**What you are asked to do**
Return all lines from the entries below in which the word "fields" is present.
-- Opening Marker --
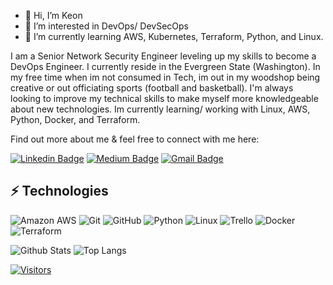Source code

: 
- 👋 Hi, I’m Keon
- 👀 I’m interested in DevOps/ DevSecOps
- 🌱 I’m currently learning AWS, Kubernetes, Terraform, Python, and Linux.

I am a Senior Network Security Engineer leveling up my skills to become a DevOps Engineer. I currently reside in the Evergreen State (Washington). In my free time when im not consumed in Tech, im out in my woodshop being creative or out officiating sports (football and basketball). I'm always looking to improve my technical skills to make myself more knowledgeable about new technologies. Im currently learning/ working with Linux, AWS, Python, Docker, and Terraform. 

Find out more about me & feel free to connect with me here:

<!-- Replace the fields below with the information requested. Remember to remove the encapsulating <> characters. For spaces in names, use %20 (e.g. Broadus%20Palmer) -->

[![Linkedin Badge](https://img.shields.io/badge/-Keon%20Edwards-blue?style=flat-square&logo=Linkedin&logoColor=white&link=https://www.linkedin.com/in/keonedwards/)](https://www.linkedin.com/in/keonedwards/)
[![Medium Badge](https://img.shields.io/badge/-Keon%20Edwards-12100E?style=flat-square&logo=medium&logoColor=white&link=https://https://medium.com/@mr.edwards.kj)](https://https://medium.com/@mr.edwards.kj)
[![Gmail Badge](https://img.shields.io/badge/-mr.edwards.kj@gmail.com-c14438?style=flat-square&logo=Gmail&logoColor=white&link=mailto:mr.edwards.kj@gmail.com)](mailto:mr.edwards.kj@gmail.com)

## ⚡ Technologies

<!-- Check out the Badges folder for more badges -->

![Amazon AWS](https://img.shields.io/badge/Amazon%20AWS-232F3E?style=flat-square&logo=amazon-aws)
![Git](https://img.shields.io/badge/-Git-black?style=flat-square&logo=git)
![GitHub](https://img.shields.io/badge/-GitHub-181717?style=flat-square&logo=github)
![Python](https://img.shields.io/badge/-Python-black?style=flat-square&logo=Python)
![Linux](https://img.shields.io/badge/Linux-FCC624?style=flat-square&logo=linux&logoColor=black)
![Trello](https://img.shields.io/badge/Trello-%23026AA7.svg?style=flat-square&logo=Trello&logoColor=white)
![Docker](https://img.shields.io/badge/docker-%230db7ed.svg?style=for-the-badge&logo=docker&logoColor=white)
![Terraform](https://img.shields.io/badge/terraform-%235835CC.svg?style=for-the-badge&logo=terraform&logoColor=white)

<!-- Replace the fields below with the information requested. Remember to remove the encapsulating <> characters. -->

![Github Stats](https://github-readme-stats.vercel.app/api?username=dagingerbreadman357&count_private=true&show_icons=true&include_all_commits=true)
![Top Langs](https://github-readme-stats.vercel.app/api/top-langs/?username=dagingerbreadman357&hide=TeX&layout=compact)


[![Visitors](https://api.visitorbadge.io/api/visitors?path=dagingerbreadman357%2Fdagingerbreadman357&label=VISITORS&countColor=%23263759)](https://visitorbadge.io/status?path=dagingerbreadman357%2Fdagingerbreadman357)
-- Closing Marker --
**Problem solution**
<!-- Replace the fields below with the information requested. Remember to remove the encapsulating <> characters. For spaces in names, use %20 (e.g. Broadus%20Palmer) -->
<!-- Replace the fields below with the information requested. Remember to remove the encapsulating <> characters. -->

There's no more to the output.